Multi-Prompt Alignment for Multi-Source Unsupervised Domain Adaptation
Haoran Chen, Xintong Han, Zuxuan Wu, Yu-Gang Jiang
TL;DR
This work tackles multi-source unsupervised domain adaptation by moving away from a single shared feature extractor to a modular prompt-based approach built on CLIP. It introduces Multi-Prompt Alignment (MPA), which learns a separate prompt for each source–target pair, then denoises and aligns these prompts in a common latent space via an auto-encoder and an $L_1$ alignment loss. A complementary Latent Subspace Tuning (LST) strategy enables efficient adaptation to new target domains by navigating a learned low-dimensional subspace of prompts, significantly reducing training cost. Experiments on ImageCLEF, Office-Home, and DomainNet show state-of-the-art results with DomainNet achieving an average accuracy of $54.1\%$, while dramatically lowering the number of tunable parameters and enabling faster deployment in practice. Overall, MPA offers a scalable, efficient alternative for multi-source UDA and demonstrates the practical value of prompting large pre-trained vision-language models for domain adaptation tasks, with LST further enhancing adaptability to streamlined target sets.
Abstract
Most existing methods for unsupervised domain adaptation (UDA) rely on a shared network to extract domain-invariant features. However, when facing multiple source domains, optimizing such a network involves updating the parameters of the entire network, making it both computationally expensive and challenging, particularly when coupled with min-max objectives. Inspired by recent advances in prompt learning that adapts high-capacity models for downstream tasks in a computationally economic way, we introduce Multi-Prompt Alignment (MPA), a simple yet efficient framework for multi-source UDA. Given a source and target domain pair, MPA first trains an individual prompt to minimize the domain gap through a contrastive loss.

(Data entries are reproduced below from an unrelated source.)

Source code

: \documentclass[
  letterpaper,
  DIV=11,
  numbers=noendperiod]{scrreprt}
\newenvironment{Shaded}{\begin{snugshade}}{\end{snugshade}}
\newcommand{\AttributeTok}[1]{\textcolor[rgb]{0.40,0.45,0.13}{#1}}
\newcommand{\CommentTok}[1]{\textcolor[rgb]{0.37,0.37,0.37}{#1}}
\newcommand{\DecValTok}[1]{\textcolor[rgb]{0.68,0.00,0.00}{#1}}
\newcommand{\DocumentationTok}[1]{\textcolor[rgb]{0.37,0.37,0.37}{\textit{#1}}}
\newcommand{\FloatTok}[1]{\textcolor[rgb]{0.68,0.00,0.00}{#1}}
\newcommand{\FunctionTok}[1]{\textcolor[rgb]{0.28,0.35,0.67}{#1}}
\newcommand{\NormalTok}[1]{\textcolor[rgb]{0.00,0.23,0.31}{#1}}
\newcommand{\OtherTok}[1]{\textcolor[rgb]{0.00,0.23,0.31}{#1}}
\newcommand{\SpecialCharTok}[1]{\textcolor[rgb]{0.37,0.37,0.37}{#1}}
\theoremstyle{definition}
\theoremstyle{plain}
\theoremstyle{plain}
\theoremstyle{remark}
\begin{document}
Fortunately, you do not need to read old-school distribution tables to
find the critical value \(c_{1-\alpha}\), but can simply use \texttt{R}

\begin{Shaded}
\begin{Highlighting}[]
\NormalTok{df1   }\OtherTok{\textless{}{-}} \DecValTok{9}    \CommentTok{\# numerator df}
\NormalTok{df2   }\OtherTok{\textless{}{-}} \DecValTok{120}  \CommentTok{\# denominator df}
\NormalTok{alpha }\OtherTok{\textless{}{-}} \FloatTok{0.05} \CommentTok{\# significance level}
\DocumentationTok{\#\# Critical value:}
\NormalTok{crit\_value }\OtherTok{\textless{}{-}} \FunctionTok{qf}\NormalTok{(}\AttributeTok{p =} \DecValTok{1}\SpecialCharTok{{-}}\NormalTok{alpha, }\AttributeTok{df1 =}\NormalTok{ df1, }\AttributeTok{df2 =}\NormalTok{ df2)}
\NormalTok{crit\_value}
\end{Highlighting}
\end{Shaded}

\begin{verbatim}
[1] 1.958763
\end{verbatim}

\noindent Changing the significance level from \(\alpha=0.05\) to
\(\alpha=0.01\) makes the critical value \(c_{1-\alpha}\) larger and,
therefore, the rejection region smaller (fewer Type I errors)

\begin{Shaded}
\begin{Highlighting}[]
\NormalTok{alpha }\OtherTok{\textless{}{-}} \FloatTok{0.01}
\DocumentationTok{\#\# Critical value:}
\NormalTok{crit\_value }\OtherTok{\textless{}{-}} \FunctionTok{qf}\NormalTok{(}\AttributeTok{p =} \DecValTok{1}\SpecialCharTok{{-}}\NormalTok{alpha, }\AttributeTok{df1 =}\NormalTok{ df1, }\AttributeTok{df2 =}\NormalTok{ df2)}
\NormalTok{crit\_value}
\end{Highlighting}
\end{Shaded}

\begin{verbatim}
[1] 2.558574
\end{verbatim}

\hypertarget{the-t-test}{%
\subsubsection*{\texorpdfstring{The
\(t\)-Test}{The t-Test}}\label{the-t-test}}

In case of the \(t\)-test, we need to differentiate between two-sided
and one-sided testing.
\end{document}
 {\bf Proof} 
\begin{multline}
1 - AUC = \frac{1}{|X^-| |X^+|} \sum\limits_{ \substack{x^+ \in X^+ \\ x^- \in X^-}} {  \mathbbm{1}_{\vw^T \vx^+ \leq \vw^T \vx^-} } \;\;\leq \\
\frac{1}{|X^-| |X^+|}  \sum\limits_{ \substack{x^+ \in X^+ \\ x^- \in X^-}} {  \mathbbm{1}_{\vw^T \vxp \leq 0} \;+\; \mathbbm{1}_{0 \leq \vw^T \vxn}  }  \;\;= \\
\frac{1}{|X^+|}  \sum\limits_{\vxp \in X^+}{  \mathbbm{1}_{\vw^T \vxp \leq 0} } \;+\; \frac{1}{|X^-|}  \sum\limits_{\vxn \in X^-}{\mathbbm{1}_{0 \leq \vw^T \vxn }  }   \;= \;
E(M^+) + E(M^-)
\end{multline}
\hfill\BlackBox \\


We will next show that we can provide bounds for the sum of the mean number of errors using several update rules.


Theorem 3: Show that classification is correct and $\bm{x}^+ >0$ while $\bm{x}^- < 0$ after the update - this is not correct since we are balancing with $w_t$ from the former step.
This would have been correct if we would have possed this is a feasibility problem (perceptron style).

Then, MPA denoises the learned prompts through an auto-encoding process and aligns them by maximizing the agreement of all the reconstructed prompts. Moreover, we show that the resulting subspace acquired from the auto-encoding process can easily generalize to a streamlined set of target domains, making our method more efficient for practical usage. Extensive experiments show that MPA achieves state-of-the-art results on three popular datasets with an impressive average accuracy of 54.1% on DomainNet.